Below are records; reproduce exactly the lines from the one that has "- 🔄 **Validate" through the one that has "### **Hour 6-12: Performance Monitoring**", ends included, and nothing more.
[Start of Attachment]
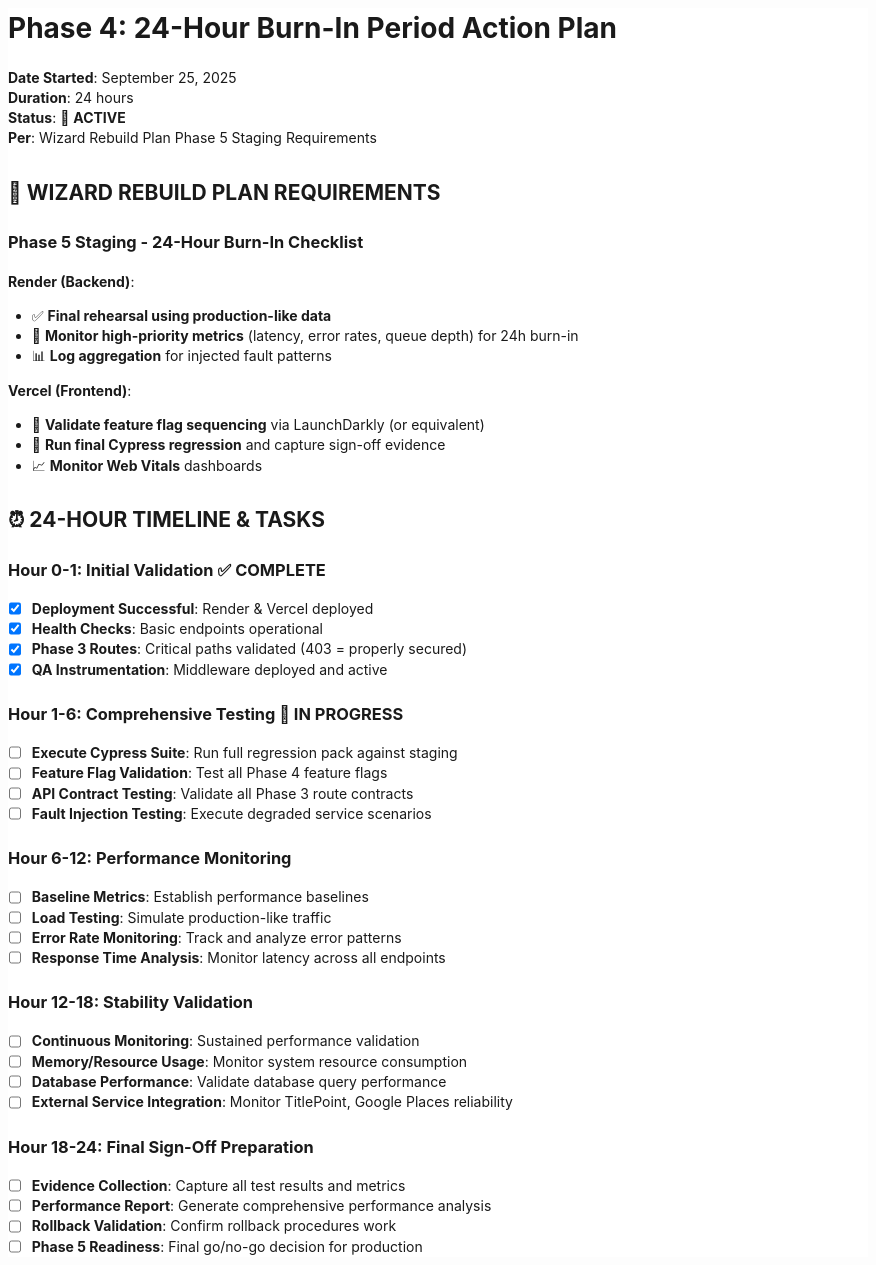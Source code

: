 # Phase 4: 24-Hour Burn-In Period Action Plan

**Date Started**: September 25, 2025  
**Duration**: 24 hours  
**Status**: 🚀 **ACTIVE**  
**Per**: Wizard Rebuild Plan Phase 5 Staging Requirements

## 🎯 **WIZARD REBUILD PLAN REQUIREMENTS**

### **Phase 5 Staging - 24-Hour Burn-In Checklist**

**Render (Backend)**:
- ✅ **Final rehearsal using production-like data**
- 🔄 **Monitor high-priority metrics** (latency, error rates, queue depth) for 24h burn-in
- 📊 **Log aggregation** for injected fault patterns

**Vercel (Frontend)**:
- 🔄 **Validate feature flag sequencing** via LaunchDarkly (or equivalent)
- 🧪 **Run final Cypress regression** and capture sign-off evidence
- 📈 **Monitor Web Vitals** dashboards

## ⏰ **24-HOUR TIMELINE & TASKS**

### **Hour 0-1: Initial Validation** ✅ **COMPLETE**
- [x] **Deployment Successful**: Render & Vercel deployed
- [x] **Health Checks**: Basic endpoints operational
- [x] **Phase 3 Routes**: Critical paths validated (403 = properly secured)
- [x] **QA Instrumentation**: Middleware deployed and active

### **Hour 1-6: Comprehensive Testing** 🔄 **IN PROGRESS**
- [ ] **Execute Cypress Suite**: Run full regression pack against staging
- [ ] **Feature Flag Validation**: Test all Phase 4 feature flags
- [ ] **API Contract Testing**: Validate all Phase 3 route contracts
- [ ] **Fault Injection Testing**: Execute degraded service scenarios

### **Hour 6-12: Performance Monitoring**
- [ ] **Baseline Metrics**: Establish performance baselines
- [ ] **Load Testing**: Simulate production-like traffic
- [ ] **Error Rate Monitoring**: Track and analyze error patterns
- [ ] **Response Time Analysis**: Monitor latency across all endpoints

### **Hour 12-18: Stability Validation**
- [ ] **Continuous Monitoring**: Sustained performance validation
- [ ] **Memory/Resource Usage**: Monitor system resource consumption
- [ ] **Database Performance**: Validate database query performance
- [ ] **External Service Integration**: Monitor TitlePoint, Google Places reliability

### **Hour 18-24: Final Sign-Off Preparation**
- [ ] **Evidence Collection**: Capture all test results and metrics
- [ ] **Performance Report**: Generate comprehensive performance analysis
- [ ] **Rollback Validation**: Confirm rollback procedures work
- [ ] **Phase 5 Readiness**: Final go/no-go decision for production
[End of Attachment]
Solution to the exercise
- 🔄 **Validate feature flag sequencing** via LaunchDarkly (or equivalent)
- 🧪 **Run final Cypress regression** and capture sign-off evidence
- 📈 **Monitor Web Vitals** dashboards

## ⏰ **24-HOUR TIMELINE & TASKS**

### **Hour 0-1: Initial Validation** ✅ **COMPLETE**
- [x] **Deployment Successful**: Render & Vercel deployed
- [x] **Health Checks**: Basic endpoints operational
- [x] **Phase 3 Routes**: Critical paths validated (403 = properly secured)
- [x] **QA Instrumentation**: Middleware deployed and active

### **Hour 1-6: Comprehensive Testing** 🔄 **IN PROGRESS**
- [ ] **Execute Cypress Suite**: Run full regression pack against staging
- [ ] **Feature Flag Validation**: Test all Phase 4 feature flags
- [ ] **API Contract Testing**: Validate all Phase 3 route contracts
- [ ] **Fault Injection Testing**: Execute degraded service scenarios

### **Hour 6-12: Performance Monitoring**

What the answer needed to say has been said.